(Collected data entries)
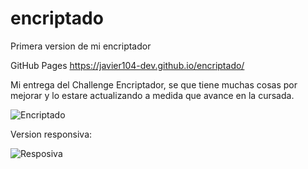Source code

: # encriptado
Primera version de mi encriptador

GitHub Pages https://javier104-dev.github.io/encriptado/

Mi entrega del Challenge Encriptador, se que tiene muchas cosas por mejorar y lo estare actualizando a medida que avance en la cursada.

![Encriptado](https://user-images.githubusercontent.com/105408069/188701073-2af8a837-6aea-4815-a9ec-08876ba32a88.png)


Version responsiva:


![Resposiva](https://user-images.githubusercontent.com/105408069/188702112-781826af-fffc-419b-9aff-ba029950951f.png)
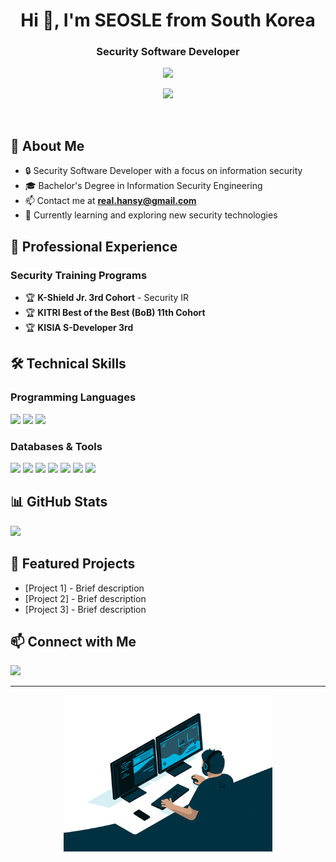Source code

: <!--
<p align="center">
	<img src="face.png" height="200"/>
</p>
-->
<h1 align="center">Hi 👋, I'm SEOSLE from South Korea</h1>
<h3 align="center">Security Software Developer</h3>

<p align="center">
  <a href="https://github.com/real2u2l8?tab=repositories">
    <img src="https://github-readme-stats.vercel.app/api?username=real2u2l8&show_icons=true&hide=contribs,prs&locale=en&bg_color=0d1117&text_color=ffffff&repo=convoychat"/>
  </a>
</p>

<p align="center">
  <img src="https://github-readme-stats.vercel.app/api/top-langs?username=real2u2l8&hide=html,scss,javascript,java,css,qmake,makefile,cmake,ruby&show_icons=true&locale=en&bg_color=0d1117&text_color=ffffff"/>
</p>

<br>

## 🚀 About Me

- 🔒 Security Software Developer with a focus on information security
- 🎓 Bachelor's Degree in Information Security Engineering
- 📫 Contact me at **real.hansy@gmail.com**
- 🌱 Currently learning and exploring new security technologies

## 💼 Professional Experience

### Security Training Programs
- 🏆 **K-Shield Jr. 3rd Cohort** - Security IR
- 🏆 **KITRI Best of the Best (BoB) 11th Cohort**
- 🏆 **KISIA S-Developer 3rd**

## 🛠️ Technical Skills

### Programming Languages
<p align="left">
  <img src="https://img.shields.io/badge/C-A8B9CC?style=for-the-badge&logo=c&logoColor=white">
  <img src="https://img.shields.io/badge/C++-00599C?style=for-the-badge&logo=cplusplus&logoColor=white">
  <img src="https://img.shields.io/badge/python-3776AB?style=for-the-badge&logo=python&logoColor=white">
</p>

### Databases & Tools
<p align="left">
  <img src="https://img.shields.io/badge/mysql-4479A1?style=for-the-badge&logo=mysql&logoColor=white">
  <img src="https://img.shields.io/badge/linux-FCC624?style=for-the-badge&logo=linux&logoColor=black">
  <img src="https://img.shields.io/badge/windows-0078D6?style=for-the-badge&logo=windows&logoColor=white">
  <img src="https://img.shields.io/badge/winapi-0078D6?style=for-the-badge&logo=windows&logoColor=white">
  <img src="https://img.shields.io/badge/mfc-0078D6?style=for-the-badge&logo=windows&logoColor=white">
  <img src="https://img.shields.io/badge/git-F05032?style=for-the-badge&logo=git&logoColor=white">
  <img src="https://img.shields.io/badge/github-181717?style=for-the-badge&logo=github&logoColor=white">
</p>

## 📊 GitHub Stats

<p align="left">
  <img src="https://komarev.com/ghpvc/?username=real2u2l8&label=Profile%20views&color=0e75b6&style=flat-sqaure"/>
</p>

## 🌟 Featured Projects

<!-- Add your featured projects here -->
- [Project 1] - Brief description
- [Project 2] - Brief description
- [Project 3] - Brief description

## 📫 Connect with Me

<p align="left">
  <a href="mailto:real.hansy@gmail.com">
    <img src="https://img.shields.io/badge/Gmail-D14836?style=for-the-badge&logo=gmail&logoColor=white"/>
  </a>
  <!-- Add more social media links as needed -->
</p>

---
<p align="center">
  <img src="/codding.gif" height="250"/>
</p>



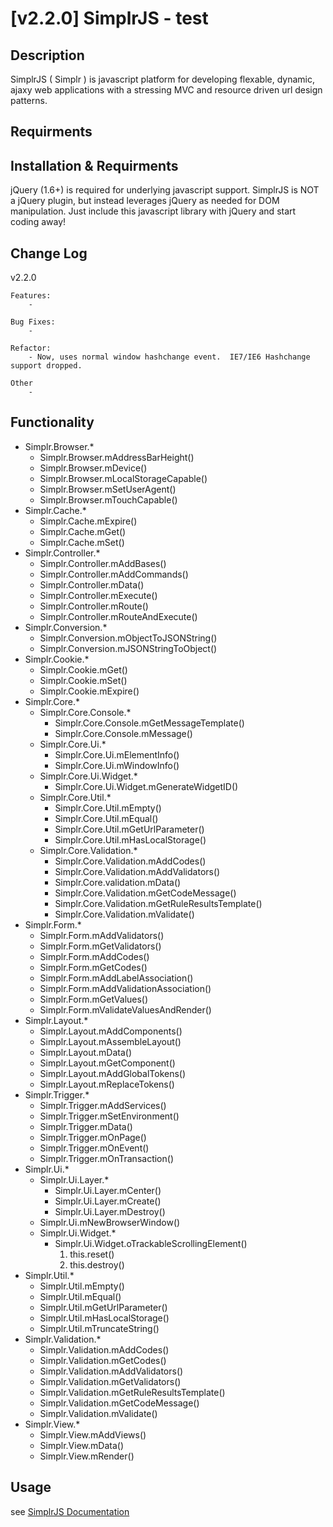[v2.2.0] SimplrJS - test
=============

Description
-----------

SimplrJS ( Simplr ) is javascript platform for developing flexable, dynamic, ajaxy web applications with a stressing MVC and resource driven url design patterns.

Requirments
-----------


Installation & Requirments
-----------

jQuery (1.6+) is required for underlying javascript support.  SimplrJS is NOT a jQuery plugin, but instead leverages jQuery as needed for DOM manipulation.
Just include this javascript library with jQuery and start coding away!

Change Log
------------

v2.2.0

	Features:
		- 
		
	Bug Fixes:
		- 
		
	Refactor:
		- Now, uses normal window hashchange event.  IE7/IE6 Hashchange support dropped.
		
	Other
		- 

Functionality
---------------
*	Simplr.Browser.*
	+	Simplr.Browser.mAddressBarHeight()
	+	Simplr.Browser.mDevice()
	+	Simplr.Browser.mLocalStorageCapable()
	+	Simplr.Browser.mSetUserAgent()
	+	Simplr.Browser.mTouchCapable()
*	Simplr.Cache.*
	+	Simplr.Cache.mExpire()
	+	Simplr.Cache.mGet()
	+	Simplr.Cache.mSet()
*	Simplr.Controller.*
	+	Simplr.Controller.mAddBases()
	+	Simplr.Controller.mAddCommands()
	+	Simplr.Controller.mData()
	+	Simplr.Controller.mExecute()
	+	Simplr.Controller.mRoute()
	+	Simplr.Controller.mRouteAndExecute()
*	Simplr.Conversion.*
	+	Simplr.Conversion.mObjectToJSONString()
	+	Simplr.Conversion.mJSONStringToObject()
*	Simplr.Cookie.*
	+	Simplr.Cookie.mGet()
	+	Simplr.Cookie.mSet()
	+	Simplr.Cookie.mExpire()
*	Simplr.Core.*
	+	Simplr.Core.Console.*
		-	Simplr.Core.Console.mGetMessageTemplate()
		-	Simplr.Core.Console.mMessage()
	+	Simplr.Core.Ui.*
		-	Simplr.Core.Ui.mElementInfo()
		-	Simplr.Core.Ui.mWindowInfo()
	+	Simplr.Core.Ui.Widget.*
		-	Simplr.Core.Ui.Widget.mGenerateWidgetID()
	+	Simplr.Core.Util.*
		-	Simplr.Core.Util.mEmpty()
		-	Simplr.Core.Util.mEqual()
		-	Simplr.Core.Util.mGetUrlParameter()
		-	Simplr.Core.Util.mHasLocalStorage()
	+	Simplr.Core.Validation.*
		-	Simplr.Core.Validation.mAddCodes()
		-	Simplr.Core.Validation.mAddValidators()
		-	Simplr.Core.validation.mData()
		-	Simplr.Core.Validation.mGetCodeMessage()
		-	Simplr.Core.Validation.mGetRuleResultsTemplate()
		-	Simplr.Core.Validation.mValidate()
*	Simplr.Form.*
	+	Simplr.Form.mAddValidators()
	+	Simplr.Form.mGetValidators()
	+	Simplr.Form.mAddCodes()
	+	Simplr.Form.mGetCodes()
	+	Simplr.Form.mAddLabelAssociation()
	+	Simplr.Form.mAddValidationAssociation()
	+	Simplr.Form.mGetValues()
	+	Simplr.Form.mValidateValuesAndRender()
*	Simplr.Layout.*
	+	Simplr.Layout.mAddComponents()
	+	Simplr.Layout.mAssembleLayout()
	+	Simplr.Layout.mData()
	+	Simplr.Layout.mGetComponent()
	+	Simplr.Layout.mAddGlobalTokens()
	+	Simplr.Layout.mReplaceTokens()
*	Simplr.Trigger.*
	+	Simplr.Trigger.mAddServices()
	+	Simplr.Trigger.mSetEnvironment()
	+	Simplr.Trigger.mData()
	+	Simplr.Trigger.mOnPage()
	+	Simplr.Trigger.mOnEvent()
	+	Simplr.Trigger.mOnTransaction()
*	Simplr.Ui.*
	+	Simplr.Ui.Layer.*
		-	Simplr.Ui.Layer.mCenter()
		-	Simplr.Ui.Layer.mCreate()
		-	Simplr.Ui.Layer.mDestroy()
	+	Simplr.Ui.mNewBrowserWindow()
	+	Simplr.Ui.Widget.*
		-	Simplr.Ui.Widget.oTrackableScrollingElement()
			1.	this.reset()
			2.	this.destroy()
*	Simplr.Util.*
	+	Simplr.Util.mEmpty()
	+	Simplr.Util.mEqual()
	+	Simplr.Util.mGetUrlParameter()
	+	Simplr.Util.mHasLocalStorage()
	+	Simplr.Util.mTruncateString()
*	Simplr.Validation.*
	+	Simplr.Validation.mAddCodes()
	+	Simplr.Validation.mGetCodes()
	+	Simplr.Validation.mAddValidators()
	+	Simplr.Validation.mGetValidators()
	+	Simplr.Validation.mGetRuleResultsTemplate()
	+	Simplr.Validation.mGetCodeMessage()
	+	Simplr.Validation.mValidate()
*	Simplr.View.*
	+	Simplr.View.mAddViews()
	+	Simplr.View.mData()
	+	Simplr.View.mRender()

Usage
-----
see [SimplrJS Documentation](http://simplrjs.com/docs/)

ASSIGNED TASK: Copy out each line of the records above that includes "Conversion".

ANSWER TO THIS PROBLEM:
*	Simplr.Conversion.*
	+	Simplr.Conversion.mObjectToJSONString()
	+	Simplr.Conversion.mJSONStringToObject()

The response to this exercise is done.